Cansada de esperar, a empresária resolveu tirar a dúvida. A resposta foi ao mesmo tempo surpreendente e reveladora: “A companhia tem uma cultura muito conservadora. Embora vocês tenham apresentado um bom projeto, com valores dentro da média dos demais, a opção foi por uma empresa que tem um homem na liderança”, disse o executivo.

“É duro você ouvir que o seu projeto é melhor, mas mesmo assim você não foi selecionada, pois a escolha recaiu em uma proposta inferior pelo simples fato de ter um homem à frente do negócio. No olhar deles, nós, como mulheres empresárias, não conseguiríamos nos impor em uma organização composta por 99% de homens”, afirma Amado. “Isso ocorreu há sete anos, de lá para cá houve um certo avanço, mas bem aquém do ideal.” Com 17 anos de operação e 45 clientes ativos na carteira, a Discover virou referência na área, acumula premiações e se impõe, segundo as sócias, pela expertise acumulada ao longo de quase duas décadas.
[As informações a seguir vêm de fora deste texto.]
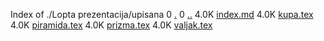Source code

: Index of ./Lopta prezentacija/upisana
0 [.](.)
0 [..](..)
4.0K [index.md](index.md)
4.0K [kupa.tex](kupa.tex)
4.0K [piramida.tex](piramida.tex)
4.0K [prizma.tex](prizma.tex)
4.0K [valjak.tex](valjak.tex)
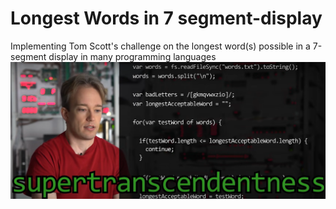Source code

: # Longest Words in 7 segment-display
Implementing Tom Scott's challenge on the longest word(s) possible in a 7-segment display in many programming languages
![Me while coding](https://github.com/FernanCetinaE/Longest-Words-in-7-segment-display/blob/main/imagesIgnore/supertranscendentness.png)
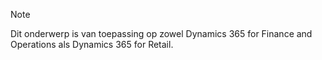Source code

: > [!NOTE]
> Dit onderwerp is van toepassing op zowel Dynamics 365 for Finance and Operations als Dynamics 365 for Retail. 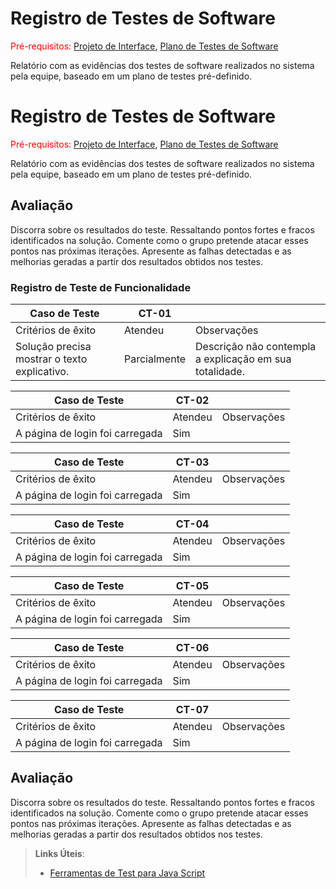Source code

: # Registro de Testes de Software

<span style="color:red">Pré-requisitos: <a href="3-Projeto de Interface.md"> Projeto de Interface</a></span>, <a href="8-Plano de Testes de Software.md"> Plano de Testes de Software</a>

Relatório com as evidências dos testes de software realizados no sistema pela equipe, baseado em um plano de testes pré-definido.

# Registro de Testes de Software

<span style="color:red">Pré-requisitos: <a href="3-Projeto de Interface.md"> Projeto de Interface</a></span>, <a href="8-Plano de Testes de Software.md"> Plano de Testes de Software</a>

Relatório com as evidências dos testes de software realizados no sistema pela equipe, baseado em um plano de testes pré-definido.

## Avaliação

Discorra sobre os resultados do teste. Ressaltando pontos fortes e fracos identificados na solução. Comente como o grupo pretende atacar esses pontos nas próximas iterações. Apresente as falhas detectadas e as melhorias geradas a partir dos resultados obtidos nos testes.
### Registro de Teste de Funcionalidade

|Caso de Teste|CT-01||
|-------------|-----|----|
|Critérios de êxito|Atendeu|Observações|
|Solução precisa mostrar o texto explicativo.|Parcialmente| Descrição não contempla a explicação em sua totalidade.|

|Caso de Teste|CT-02||
|-------------|-----|----|
|Critérios de êxito|Atendeu|Observações|
|A página de login foi carregada|Sim||

|Caso de Teste|CT-03||
|-------------|-----|----|
|Critérios de êxito|Atendeu|Observações|
|A página de login foi carregada|Sim||

|Caso de Teste|CT-04||
|-------------|-----|----|
|Critérios de êxito|Atendeu|Observações|
|A página de login foi carregada|Sim||

|Caso de Teste|CT-05||
|-------------|-----|----|
|Critérios de êxito|Atendeu|Observações|
|A página de login foi carregada|Sim||

|Caso de Teste|CT-06||
|-------------|-----|----|
|Critérios de êxito|Atendeu|Observações|
|A página de login foi carregada|Sim||

|Caso de Teste|CT-07||
|-------------|-----|----|
|Critérios de êxito|Atendeu|Observações|
|A página de login foi carregada|Sim||

## Avaliação

Discorra sobre os resultados do teste. Ressaltando pontos fortes e fracos identificados na solução. Comente como o grupo pretende atacar esses pontos nas próximas iterações. Apresente as falhas detectadas e as melhorias geradas a partir dos resultados obtidos nos testes.

> **Links Úteis**:
> - [Ferramentas de Test para Java Script](https://geekflare.com/javascript-unit-testing/)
Denise Amado tem razão ao afirmar que as mudanças ainda são muito poucas diante do tamanho das oportunidades do mercado. Pesquisa conduzida pela American Express em 2017 revelou que o número de empresas nos Estados Unidos com controle majoritariamente feminino cresceu 114% nas duas últimas décadas. No Brasil, aproximadamente 50% dos novos negócios são liderados por mulheres. Apesar disso, a participação dessas empresas nas cadeias de suprimentos das grandes corporações ainda é limitada. “Apenas 1% do que é gasto com compras empresariais está ligado a empreendimentos liderados por mulheres”, destaca Nadine Gasman, representante da ONU Mulheres no Brasil. “É muito pouco.”
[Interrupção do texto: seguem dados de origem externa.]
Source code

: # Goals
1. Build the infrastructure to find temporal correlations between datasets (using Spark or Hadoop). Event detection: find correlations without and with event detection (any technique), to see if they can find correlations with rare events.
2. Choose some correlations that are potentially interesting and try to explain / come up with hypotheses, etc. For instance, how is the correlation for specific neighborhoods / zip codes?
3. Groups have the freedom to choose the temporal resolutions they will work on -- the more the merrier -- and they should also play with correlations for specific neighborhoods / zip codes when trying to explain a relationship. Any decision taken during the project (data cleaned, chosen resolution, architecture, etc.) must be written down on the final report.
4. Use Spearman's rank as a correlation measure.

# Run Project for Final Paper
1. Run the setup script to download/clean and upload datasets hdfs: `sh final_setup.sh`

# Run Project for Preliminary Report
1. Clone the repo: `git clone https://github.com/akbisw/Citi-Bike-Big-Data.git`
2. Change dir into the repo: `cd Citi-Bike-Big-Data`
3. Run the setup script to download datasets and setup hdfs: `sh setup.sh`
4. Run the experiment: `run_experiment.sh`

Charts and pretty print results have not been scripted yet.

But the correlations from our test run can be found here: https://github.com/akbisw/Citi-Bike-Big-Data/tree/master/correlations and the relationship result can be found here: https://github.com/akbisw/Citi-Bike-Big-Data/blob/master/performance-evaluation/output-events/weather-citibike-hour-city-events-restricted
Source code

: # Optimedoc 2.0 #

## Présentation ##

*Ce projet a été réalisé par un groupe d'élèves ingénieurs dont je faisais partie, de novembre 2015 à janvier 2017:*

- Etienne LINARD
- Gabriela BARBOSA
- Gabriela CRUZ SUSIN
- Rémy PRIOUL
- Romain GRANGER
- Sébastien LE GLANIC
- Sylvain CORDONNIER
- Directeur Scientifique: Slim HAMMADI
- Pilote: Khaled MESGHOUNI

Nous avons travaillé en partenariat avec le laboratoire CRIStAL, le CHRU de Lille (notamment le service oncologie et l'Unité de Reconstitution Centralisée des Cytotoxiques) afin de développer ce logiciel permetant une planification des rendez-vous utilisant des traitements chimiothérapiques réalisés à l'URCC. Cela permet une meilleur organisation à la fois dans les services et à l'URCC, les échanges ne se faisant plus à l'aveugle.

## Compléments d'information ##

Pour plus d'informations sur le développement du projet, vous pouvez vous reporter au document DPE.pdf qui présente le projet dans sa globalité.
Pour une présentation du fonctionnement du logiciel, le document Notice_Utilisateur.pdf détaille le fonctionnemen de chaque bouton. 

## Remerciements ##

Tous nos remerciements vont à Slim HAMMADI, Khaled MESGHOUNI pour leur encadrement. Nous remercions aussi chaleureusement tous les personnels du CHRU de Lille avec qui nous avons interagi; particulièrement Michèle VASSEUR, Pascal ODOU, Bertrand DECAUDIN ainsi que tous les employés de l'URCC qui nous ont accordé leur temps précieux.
Vários são os motivos que levam a essa realidade, alguns de ordem econômica, outros culturais. Para mitigar riscos, as grandes organizações aumentaram significativamente seus protocolos para desenvolvimento de novos fornecedores, incluindo certificações de qualidade e demandas por resiliência financeira. É sabido, contudo, que boa parte das empresas fundadas por mulheres são de pequeno e médio porte, o que dificulta a obtenção de crédito e financiamento. Estudos revelam, ainda, barreiras culturais, por conta da alta presença de homens em postos de tomada de decisão. Muitas vezes, até inconscientemente, eles tendem a preferir comprar de empresas lideradas por pessoas do sexo masculino. 
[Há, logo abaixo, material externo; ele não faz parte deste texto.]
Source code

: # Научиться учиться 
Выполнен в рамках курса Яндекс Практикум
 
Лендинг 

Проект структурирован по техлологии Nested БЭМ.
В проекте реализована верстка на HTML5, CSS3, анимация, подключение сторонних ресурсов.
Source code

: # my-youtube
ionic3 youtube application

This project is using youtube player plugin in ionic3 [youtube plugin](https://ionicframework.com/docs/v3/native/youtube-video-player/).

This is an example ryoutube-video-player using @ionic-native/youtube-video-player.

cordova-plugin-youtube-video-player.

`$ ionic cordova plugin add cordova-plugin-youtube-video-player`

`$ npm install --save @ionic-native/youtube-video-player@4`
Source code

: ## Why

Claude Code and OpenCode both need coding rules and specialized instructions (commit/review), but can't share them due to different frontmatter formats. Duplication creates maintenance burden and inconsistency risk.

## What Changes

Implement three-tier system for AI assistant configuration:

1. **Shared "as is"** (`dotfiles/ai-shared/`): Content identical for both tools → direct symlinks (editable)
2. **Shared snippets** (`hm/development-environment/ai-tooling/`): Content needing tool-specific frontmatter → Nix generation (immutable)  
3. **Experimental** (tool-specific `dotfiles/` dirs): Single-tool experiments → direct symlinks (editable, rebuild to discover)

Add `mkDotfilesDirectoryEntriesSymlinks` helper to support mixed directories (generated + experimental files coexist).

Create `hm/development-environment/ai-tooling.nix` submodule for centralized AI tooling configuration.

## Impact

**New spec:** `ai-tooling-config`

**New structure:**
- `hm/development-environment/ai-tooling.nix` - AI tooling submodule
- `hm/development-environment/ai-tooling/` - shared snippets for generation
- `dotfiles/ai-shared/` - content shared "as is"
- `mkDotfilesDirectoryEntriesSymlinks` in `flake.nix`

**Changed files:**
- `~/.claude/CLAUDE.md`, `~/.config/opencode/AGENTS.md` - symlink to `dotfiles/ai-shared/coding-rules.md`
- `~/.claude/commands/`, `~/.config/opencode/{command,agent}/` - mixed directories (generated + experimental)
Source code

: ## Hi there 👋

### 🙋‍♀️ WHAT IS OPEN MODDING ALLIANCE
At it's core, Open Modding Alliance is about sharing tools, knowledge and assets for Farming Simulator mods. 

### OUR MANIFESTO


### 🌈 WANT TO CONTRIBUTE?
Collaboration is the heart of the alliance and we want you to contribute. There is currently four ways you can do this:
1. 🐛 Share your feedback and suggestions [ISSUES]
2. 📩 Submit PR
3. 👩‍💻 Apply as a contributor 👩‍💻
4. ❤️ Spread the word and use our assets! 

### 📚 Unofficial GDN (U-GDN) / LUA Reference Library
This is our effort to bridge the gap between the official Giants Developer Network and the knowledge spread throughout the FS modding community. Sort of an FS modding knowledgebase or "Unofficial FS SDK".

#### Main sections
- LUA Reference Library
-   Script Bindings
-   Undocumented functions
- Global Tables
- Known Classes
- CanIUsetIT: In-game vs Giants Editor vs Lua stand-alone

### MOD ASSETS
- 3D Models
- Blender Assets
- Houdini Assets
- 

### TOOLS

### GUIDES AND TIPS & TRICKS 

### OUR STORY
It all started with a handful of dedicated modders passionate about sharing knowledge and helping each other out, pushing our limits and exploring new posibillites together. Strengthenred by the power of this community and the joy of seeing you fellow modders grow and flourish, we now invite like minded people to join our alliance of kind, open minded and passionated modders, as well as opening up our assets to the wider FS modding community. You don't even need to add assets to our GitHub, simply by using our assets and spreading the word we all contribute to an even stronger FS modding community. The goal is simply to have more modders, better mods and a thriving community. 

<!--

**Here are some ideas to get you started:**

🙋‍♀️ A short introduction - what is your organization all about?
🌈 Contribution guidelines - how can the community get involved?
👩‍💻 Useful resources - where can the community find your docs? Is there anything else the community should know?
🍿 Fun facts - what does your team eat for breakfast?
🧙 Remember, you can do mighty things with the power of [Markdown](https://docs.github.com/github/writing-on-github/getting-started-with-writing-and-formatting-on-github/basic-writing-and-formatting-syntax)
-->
Na visão de Ana Leão, manager director da Isobar, empresa global de marketing digital, não basta ter mulheres na empresa, é preciso ter mulheres na liderança e dentro das próprias corporações. “Se você não tem mulheres em postos de tomada de decisão dentro de casa, se não prega a diversidade, como pode buscar esse modelo em seus fornecedores?”, questiona. Segundo ela, quem tem portfólio voltado ao público feminino costuma ter uma carteira mais recheada de empresas fundadas por mulheres. As próprias mulheres, quando começam a empreender, acabam optando por segmentos de maior familiaridade, como beleza, alimentação e moda.

**REALIDADE REGIONAL**

A opinião é compartilhada por Ana Lúcia Fontes, presidente do Instituto Rede Mulher Empreendedora. “A maioria dos negócios fundados por mulheres é de pequeno e médio porte no País, voltados às áreas de comércio e serviço, que exigem menor investimento e estão mais ligados ao ambiente de conforto feminino”, afirma. “Por serem pequenos, têm mais dificuldade para captar dinheiro no mercado e, na maioria das vezes, sequer são cogitados para a mesa de negociação de novos fornecedores.” Essa realidade não é exclusividade brasileira, pelo contrário, trata-se de um cenário comum na América Latina.

Dados levantados pelo Projeto Global Hear Her Voice, capitaneado pelo grupo Dentsu Aegis Network, que reuniu 1.000 mulheres, entre 18 e 54 anos, do Brasil, México, Colômbia e Argentina, revelaram que apesar das boas perspectivas do empreendedorismo feminino na América Latina e de muitas mulheres já prosperarem com seus próprios negócios, ainda falta muito para o mercado atingir a maturidade. Para mais de 30% das brasileiras e colombianas, as vendas representam sua principal fonte de renda. Na Argentina e no México, porém, o índice cai pela metade, apontando a dificuldade que elas têm para obter lucro com a operação. Segundo o estudo, cosméticos e cuidados pessoais são os setores-chave para mulheres donas de negócios na região. “O mercado floresce, mas elas ainda restringem sua atuação a segmentos tradicionalmente ligados ao universo feminino. Os números mostram que sobra espaço para as latino-americanas diversificarem sua área de atuação. As oportunidades serão inúmeras se elas entrarem em negócios que não estão diretamente relacionados ao microcosmo feminino”, diz a conclusão do trabalho.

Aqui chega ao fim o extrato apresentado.